What’s Covered?
This report from UC Berkeley’s Center for Long-Term Cybersecurity offers a structured approach to one of the most difficult questions in AI governance: what counts as an intolerable risk, and how should we set thresholds to prevent such outcomes from ever being triggered? The team focuses on frontier AI—models with advanced general-purpose capabilities—and identifies how these systems can enable harm through misuse, systemic failure, or unintended downstream consequences.
The paper begins with a detailed background analysis of intolerable risks and the logic behind creating “thresholds” to preempt them. It looks at prior frameworks from cybersecurity, nuclear regulation, and dual-use research to help define what “intolerable” means. Risks are grouped into several categories:
- Misuse risks, such as enabling chemical, biological, radiological, and nuclear (CBRN) attacks or cyberweapons.
- Systemic or cascading harms, including misinformation, economic disruption, and automated discrimination.
- Manipulation risks, such as deceptive model behavior or persuasion at scale.
Section 3 delivers seven key principles for operationalizing thresholds—like designing with wide safety margins, comparing risks to meaningful baselines, and combining qualitative with quantitative risk estimations. These aren’t abstract ideals—they’re framed as decision-making tools.
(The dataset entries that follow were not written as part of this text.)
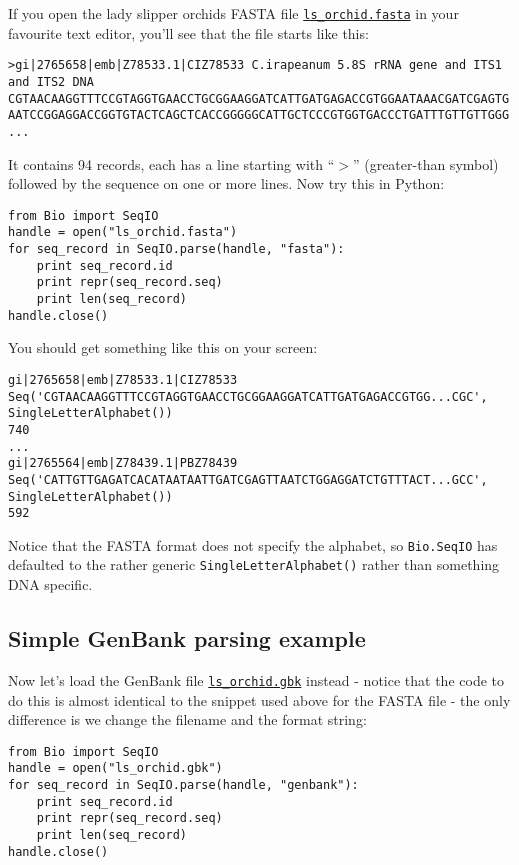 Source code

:\documentclass{report}
\begin{document}
If you open the lady slipper orchids FASTA file \href{http://biopython.org/DIST/docs/tutorial/examples/ls_orchid.fasta}{\tt ls\_orchid.fasta} in your favourite text editor, you'll see that the file starts like this:

\begin{verbatim}
>gi|2765658|emb|Z78533.1|CIZ78533 C.irapeanum 5.8S rRNA gene and ITS1 and ITS2 DNA
CGTAACAAGGTTTCCGTAGGTGAACCTGCGGAAGGATCATTGATGAGACCGTGGAATAAACGATCGAGTG
AATCCGGAGGACCGGTGTACTCAGCTCACCGGGGGCATTGCTCCCGTGGTGACCCTGATTTGTTGTTGGG
...
\end{verbatim}

It contains 94 records, each has a line starting with ``$>$'' (greater-than symbol) followed by the sequence on one or more lines.  Now try this in Python:

\begin{verbatim}
from Bio import SeqIO
handle = open("ls_orchid.fasta")
for seq_record in SeqIO.parse(handle, "fasta"):
    print seq_record.id
    print repr(seq_record.seq)
    print len(seq_record)
handle.close()
\end{verbatim}

\noindent You should get something like this on your screen:

\begin{verbatim}
gi|2765658|emb|Z78533.1|CIZ78533
Seq('CGTAACAAGGTTTCCGTAGGTGAACCTGCGGAAGGATCATTGATGAGACCGTGG...CGC', SingleLetterAlphabet())
740
...
gi|2765564|emb|Z78439.1|PBZ78439
Seq('CATTGTTGAGATCACATAATAATTGATCGAGTTAATCTGGAGGATCTGTTTACT...GCC', SingleLetterAlphabet())
592
\end{verbatim}

Notice that the FASTA format does not specify the alphabet, so \verb|Bio.SeqIO| has defaulted to the rather generic \verb|SingleLetterAlphabet()| rather than something DNA specific.

\subsection{Simple GenBank parsing example}

Now let's load the GenBank file \href{http://biopython.org/DIST/docs/tutorial/examples/ls_orchid.gbk}{\tt ls\_orchid.gbk} instead - notice that the code to do this is almost identical to the snippet used above for the FASTA file - the only difference is we change the filename and the format string:

\begin{verbatim}
from Bio import SeqIO
handle = open("ls_orchid.gbk")
for seq_record in SeqIO.parse(handle, "genbank"):
    print seq_record.id
    print repr(seq_record.seq)
    print len(seq_record)
handle.close()
\end{verbatim}
\end{document}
Section 4 then proposes threshold recommendations for specific categories of intolerable outcomes. For example, a model that can reliably assist in building a bioweapon or deceive evaluators during alignment tests would be over the line. The goal is to build a culture of ex ante action—prohibiting, pausing, or modifying development before a capability crosses the line into unacceptable territory.
Three case studies show how this could work in practice:
- CBRN capabilities (e.g., fine-tuned LLMs helping adversaries create nerve agents)
- Evaluation deception (e.g., models gaming safety benchmarks)
- AI-generated misinformation (e.g., large-scale political influence operations)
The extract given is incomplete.